MIDWAY : Eyesores on earth
Some feel heart-broken when they see sea beaches littered with fag ends; others get worked up to see high mountain trails soiled with oxygen bottles, food-and-beverage cans, plastic ropes and other paraphernalia for mountaineering. Pious Hindus feel dejected at seeing Bagmati or the Ganges branded as the most polluted rivers in the world. One feels aghast to think that cities, which boast of UNESCO-classified sites and monuments, such as Kathmandu and Agra, are among the most polluted and plastic-strewn in the world.
One anxious lover of nature once put a pertinent question to a scientist: why can’t we send all the garbage into the sun so that the great celestial body will turn everything into ashes? The specialist’s answer, however, was not really encouraging. Among other nuisances, plastic presence is the most prominent in garbage. Burning such colossal quantity of plastic will just deal a coup de grace to environment and by extension, to more than twelve million species of living beings inhabiting the planet.
Another stumbling block to the ‘garbage container’ en route to the sun: the need to propel it at 11.2 km/s in order to avoid the earth’s gravity. How on earth humans will carry out such stint! Hence, the corollary: all the garbage of the world is here to stay as a blot on the ultimate landscape - the Earth.
Happily, not all are indifferent to whatever is happening to environment. Ladakh, the north-western territory of India, has quite effectively banned the use of plastic bags. In Nepal, the use of plastic bags is banned along the trail leading to Annapurna Base Camp and in Mustang. As far as countries are concerned, South Africa, Ireland and Taiwan are among the very few who have banned the use of the ‘immortal’ synthetic stuff.
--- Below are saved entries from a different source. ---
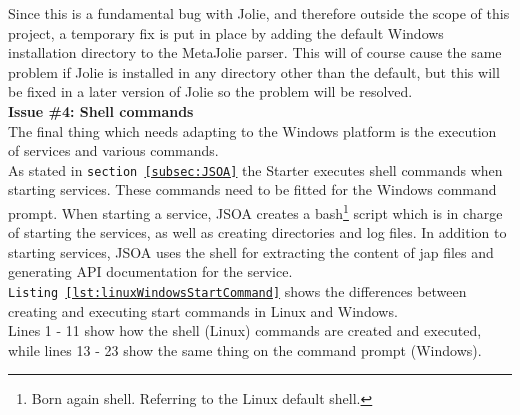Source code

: \documentclass[12pt,a4paper]{article}
\begin{document}
Since this is a fundamental bug with Jolie, and therefore outside the scope of this project, a temporary fix is put in place by adding the default Windows installation directory to the MetaJolie parser. This will of course cause the same problem if Jolie is installed in any directory other than the default, but this will be fixed in a later version of Jolie so the problem will be resolved.\\

\textbf{Issue \#4: Shell commands} \\
The final thing which needs adapting to the Windows platform is the execution of services and various commands. \\
As stated in \texttt{section \ref{subsec:JSOA}} the Starter executes shell commands when starting services. These commands need to be fitted for the Windows command prompt.
When starting a service, JSOA creates a bash\footnote{Born again shell. Referring to the Linux default shell.} script which is in charge of starting the services, as well as creating directories and log files. In addition to starting services, JSOA uses the shell for extracting the content of jap files and generating API documentation for the service.\\
\texttt{Listing \ref{lst:linuxWindowsStartCommand}} shows the differences between creating and executing start commands in Linux and Windows.\\
Lines 1 - 11 show how the shell (Linux) commands are created and executed, while lines 13 - 23 show the same thing on the command prompt (Windows).
\end{document}
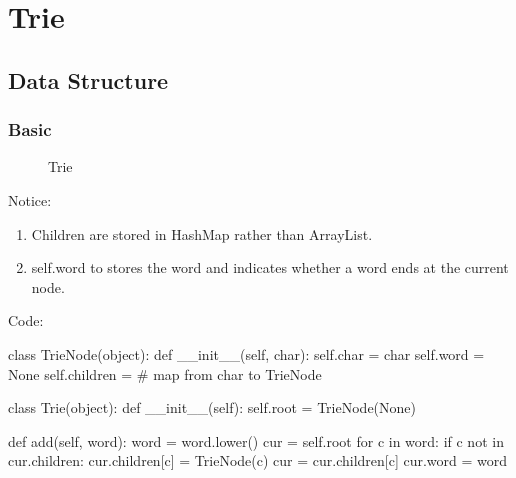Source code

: \chapter{Trie}


\section{Data Structure}
\subsection{Basic}

\begin{figure}[hbtp]
\centering
{}
\caption{Trie}
\label{fig:trie} 
\end{figure}

Notice:
\begin{enumerate}
\item Children are stored in HashMap rather than ArrayList. 
\item self.word to stores the word and indicates whether a word ends at the current node. 
\end{enumerate}
Code: 
\begin{python}
class TrieNode(object):
    def __init__(self, char):
        self.char = char
        self.word = None
        self.children = {}  # map from char to TrieNode


class Trie(object):
    def __init__(self):
        self.root = TrieNode(None)

    def add(self, word):
        word = word.lower()
        cur = self.root
        for c in word:
            if c not in cur.children:
                cur.children[c] = TrieNode(c)
            cur = cur.children[c]
        cur.word = word
\end{python}

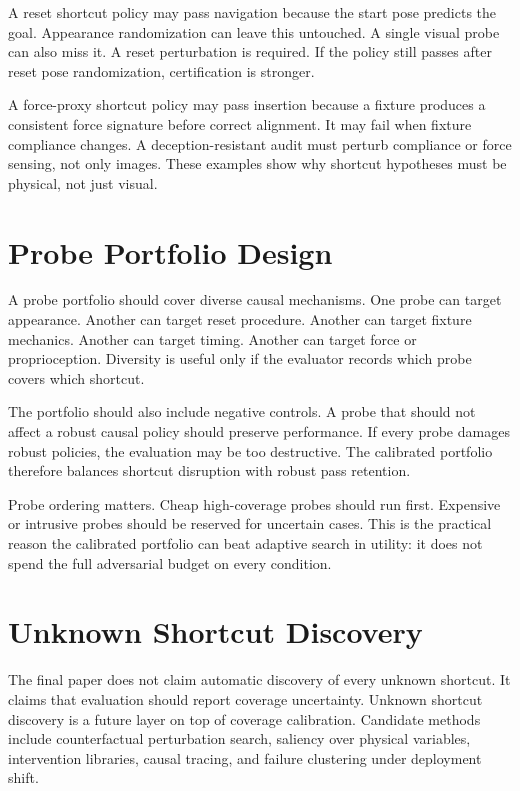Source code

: \documentclass{article}
\begin{document}
A reset shortcut policy may pass navigation because the start pose predicts the goal. Appearance randomization can leave this untouched. A single visual probe can also miss it. A reset perturbation is required. If the policy still passes after reset pose randomization, certification is stronger.

A force-proxy shortcut policy may pass insertion because a fixture produces a consistent force signature before correct alignment. It may fail when fixture compliance changes. A deception-resistant audit must perturb compliance or force sensing, not only images. These examples show why shortcut hypotheses must be physical, not just visual.

\clearpage
\section{Probe Portfolio Design}

A probe portfolio should cover diverse causal mechanisms. One probe can target appearance. Another can target reset procedure. Another can target fixture mechanics. Another can target timing. Another can target force or proprioception. Diversity is useful only if the evaluator records which probe covers which shortcut.

The portfolio should also include negative controls. A probe that should not affect a robust causal policy should preserve performance. If every probe damages robust policies, the evaluation may be too destructive. The calibrated portfolio therefore balances shortcut disruption with robust pass retention.

Probe ordering matters. Cheap high-coverage probes should run first. Expensive or intrusive probes should be reserved for uncertain cases. This is the practical reason the calibrated portfolio can beat adaptive search in utility: it does not spend the full adversarial budget on every condition.

\clearpage
\section{Unknown Shortcut Discovery}

The final paper does not claim automatic discovery of every unknown shortcut. It claims that evaluation should report coverage uncertainty. Unknown shortcut discovery is a future layer on top of coverage calibration. Candidate methods include counterfactual perturbation search, saliency over physical variables, intervention libraries, causal tracing, and failure clustering under deployment shift.
\end{document}
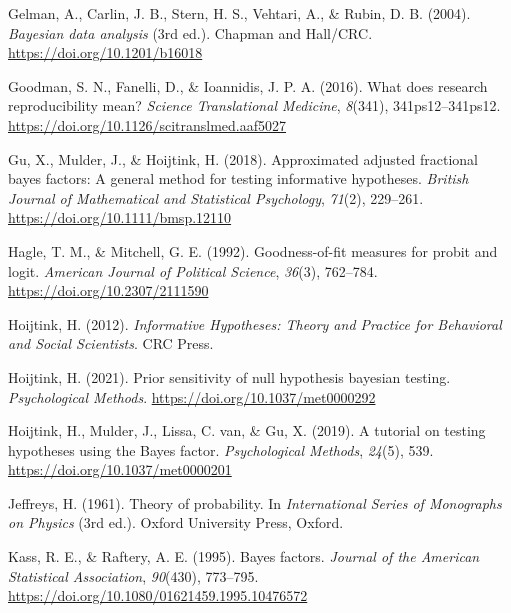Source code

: \documentclass[
]{interact}
\newlength{\cslhangindent}
\newlength{\cslentryspacingunit} %
\newenvironment{CSLReferences}[2] %
 {%
  \setlength{\parindent}{0pt}
  \ifodd #1
  \let\oldpar\par
  \def\par{\hangindent=\cslhangindent\oldpar}
  \fi
  \setlength{\parskip}{#2\cslentryspacingunit}
 }%
 {}
\begin{document}
\begin{CSLReferences}{1}{0}
\leavevmode{}%
Gelman, A., Carlin, J. B., Stern, H. S., Vehtari, A., \& Rubin, D. B.
(2004). \emph{Bayesian data analysis} (3rd ed.). {Chapman and Hall/CRC}.
\url{https://doi.org/10.1201/b16018}

\leavevmode{}%
Goodman, S. N., Fanelli, D., \& Ioannidis, J. P. A. (2016). What does
research reproducibility mean? \emph{Science Translational Medicine},
\emph{8}(341), 341ps12--341ps12.
\url{https://doi.org/10.1126/scitranslmed.aaf5027}

\leavevmode{}%
Gu, X., Mulder, J., \& Hoijtink, H. (2018). Approximated adjusted
fractional bayes factors: A general method for testing informative
hypotheses. \emph{British Journal of Mathematical and Statistical
Psychology}, \emph{71}(2), 229--261.
\url{https://doi.org/10.1111/bmsp.12110}

\leavevmode{}%
Hagle, T. M., \& Mitchell, G. E. (1992). Goodness-of-fit measures for
probit and logit. \emph{American Journal of Political Science},
\emph{36}(3), 762--784. \url{https://doi.org/10.2307/2111590}

\leavevmode{}%
Hoijtink, H. (2012). \emph{Informative {H}ypotheses: {T}heory and
{P}ractice for {B}ehavioral and {S}ocial {S}cientists}. CRC Press.

\leavevmode{}%
Hoijtink, H. (2021). Prior sensitivity of null hypothesis bayesian
testing. \emph{Psychological Methods}.
\url{https://doi.org/10.1037/met0000292}

\leavevmode{}%
Hoijtink, H., Mulder, J., Lissa, C. van, \& Gu, X. (2019). A tutorial on
testing hypotheses using the {B}ayes factor. \emph{Psychological
Methods}, \emph{24}(5), 539. \url{https://doi.org/10.1037/met0000201}

\leavevmode{}%
Jeffreys, H. (1961). {Theory of probability}. In \emph{{International
Series of Monographs on Physics}} (3rd ed.). Oxford University Press,
Oxford.

\leavevmode{}%
Kass, R. E., \& Raftery, A. E. (1995). Bayes factors. \emph{Journal of
the American Statistical Association}, \emph{90}(430), 773--795.
\url{https://doi.org/10.1080/01621459.1995.10476572}


\end{CSLReferences}
\end{document}
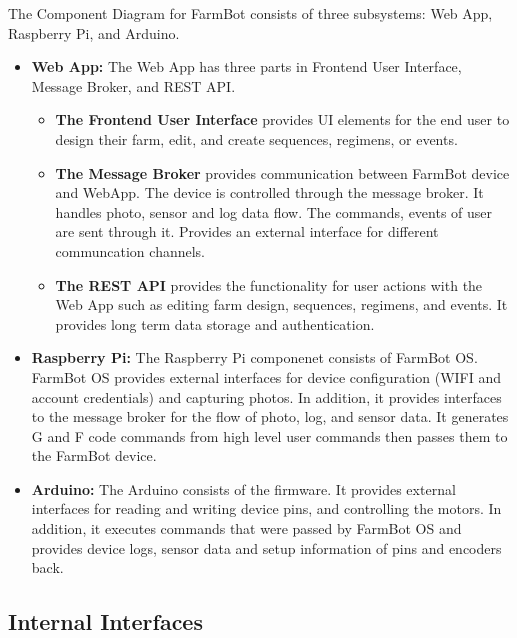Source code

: The Component Diagram for FarmBot consists of three subsystems: Web App, Raspberry Pi, and Arduino.
\begin{itemize}
    \item \textbf{Web App:} The Web App has three parts in Frontend User Interface, Message Broker, and REST API. 
    \begin{itemize}
        \item \textbf{The Frontend User Interface} provides UI elements for the end user to design their farm, edit, and create sequences, regimens, or events.
        \item \textbf{The Message Broker} provides communication between FarmBot device and WebApp. The device is controlled through the message broker. It handles photo, sensor and log data flow. The commands, events of user are sent through it. Provides an external interface for different communcation channels.
        \item \textbf{The REST API} provides the functionality for user actions with the Web App such as editing farm design, sequences, regimens, and events. It provides long term data storage and authentication. 
    \end{itemize}
    \item \textbf{Raspberry Pi:} The Raspberry Pi componenet consists of FarmBot OS. FarmBot OS provides external interfaces for device configuration (WIFI and account credentials) and capturing photos. In addition, it provides interfaces to the message broker for the flow of photo, log, and sensor data. It generates G and F code commands from high level user commands then passes them to the FarmBot device.
    \item \textbf{Arduino:} The Arduino consists of the firmware. It provides external interfaces for reading and writing device pins, and controlling the motors. In addition, it executes commands that were passed by FarmBot OS and provides device logs, sensor data and setup information of pins and encoders back.
    
\end{itemize}

\subsection{Internal Interfaces}

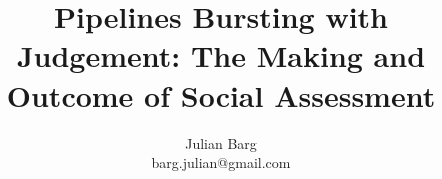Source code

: \documentclass[12pt, man, natbib]{apa6}
\title{Pipelines Bursting with Judgement: The Making and Outcome of Social Assessment}
\author{Julian Barg\\barg.julian@gmail.com}
\affiliation{Ivey Business School}
\begin{document}
	
	\maketitle
	
	\singlespacing
	
	


\end{document}
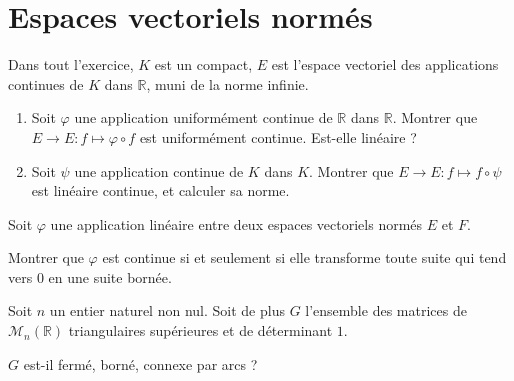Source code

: \section{Espaces vectoriels norm\'es}

\begin{exer}
Dans tout l'exercice, $K$ est un compact, $E$ est l'espace vectoriel des applications continues de $K$ dans $\mathbb{R}$, muni de la norme infinie.\\
\begin{enumerate}
\item Soit $\varphi$ une application uniformément continue de $\mathbb{R}$ dans $\mathbb{R}$. %
Montrer que $E \rightarrow E : f \mapsto \varphi \circ f$ est uniformément continue. Est-elle linéaire ?
\item Soit $\psi$ une application continue de $K$ dans $K$. %
Montrer que $E \rightarrow E : f \mapsto f \circ \psi$ est linéaire continue, et calculer sa norme.
\end{enumerate}
\end{exer}

\begin{exer}
Soit $\varphi$ une application lin\'eaire entre deux espaces vectoriels norm\'es $E$ et $F$.

Montrer que $\varphi$ est continue si et seulement si elle transforme toute suite qui tend vers $0$ en une suite bornée.
\end{exer}

\begin{exer}
Soit $n$ un entier naturel non nul. %
Soit de plus $G$ l'ensemble des matrices de $\mathcal{M}_n(\mathbb{R})$ triangulaires supérieures et de d\'eterminant $1$.

$G$ est-il fermé, borné, connexe par arcs ?
\end{exer}

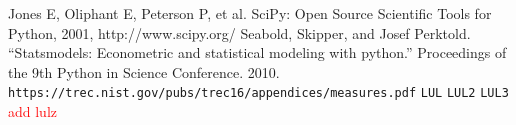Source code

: \documentclass[letterpaper, 10 pt, conference]{ieeeconf}  %
\newcommand\todo[1]{\textcolor{red}{#1}}
\begin{document}






\begin{thebibliography}{99}
 Jones E, Oliphant E, Peterson P, et al. SciPy: Open Source Scientific Tools for Python, 2001, http://www.scipy.org/ 
 Seabold, Skipper, and Josef Perktold. “Statsmodels: Econometric and statistical modeling with python.” Proceedings of the 9th Python in Science Conference. 2010.
 \texttt{https://trec.nist.gov/pubs/trec16/appendices/measures.pdf}
 \texttt{LUL}
 \texttt{LUL2}
 \texttt{LUL3}
\todo{add lulz}
\end{thebibliography}
\end{document}
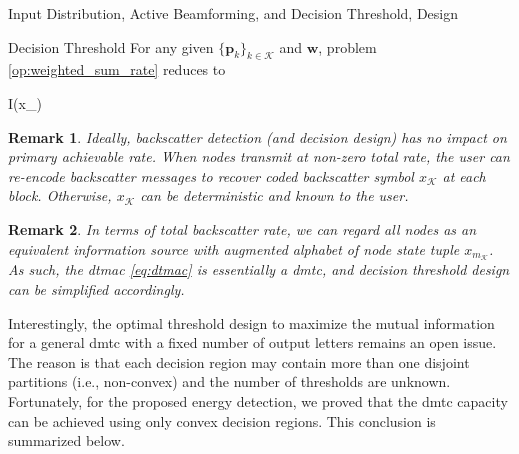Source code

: \documentclass[journal]{IEEEtran}
\newtheorem{remark}{Remark}
\begin{document}
\begin{section}{Input Distribution, Active Beamforming, and Decision Threshold, Design}
	\begin{subsection}{Decision Threshold}
		For any given $\{\boldsymbol{p}_k\}_{k \in \mathcal{K}}$ and $\boldsymbol{w}$, problem \eqref{op:weighted_sum_rate} reduces to
		\begin{maxi!}
			{}{I(x_{})}{\label{op:decision_threshold}}{\label{ob:decision_threshold}}
		\end{maxi!}

		\begin{remark}
			Ideally, backscatter detection (and decision design) has no impact on primary achievable rate.
			When nodes transmit at non-zero total rate, the user can re-encode backscatter messages to recover coded backscatter symbol $x_{\mathcal{K}}$ at each block. Otherwise, $x_{\mathcal{K}}$ can be deterministic and known to the user.
		\end{remark}

		\begin{remark}
			In terms of total backscatter rate, we can regard all nodes as an equivalent information source with augmented alphabet of node state tuple $x_{m_{\mathcal{K}}}$.
			As such, the \gls{dtmac} \eqref{eq:dtmac} is essentially a \gls{dmtc}, and decision threshold design can be simplified accordingly.
		\end{remark}

		Interestingly, the optimal threshold design to maximize the mutual information for a general \gls{dmtc} with a fixed number of output letters remains an open issue.
		The reason is that each decision region may contain more than one disjoint partitions (i.e., non-convex) and the number of thresholds are unknown.
		Fortunately, for the proposed energy detection, we proved that the \gls{dmtc} capacity can be achieved using only convex decision regions.
		This conclusion is summarized below.


\end{subsection}
\end{section}
\end{document}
Those who have resorted to the laudable say-no-to-plastic initiative do deserve every bit of compliment: plastic bags can scar the face of the earth as long as 400 years, that is, five generations of people may see the same plastic bag littering their garden. Garr…not an eye-catching sight, actually! And one barely needs to be reminded that in gardens, roses and marigolds look more beautiful than plastics — hence a capital NO to plastic in our collective garden — the earth.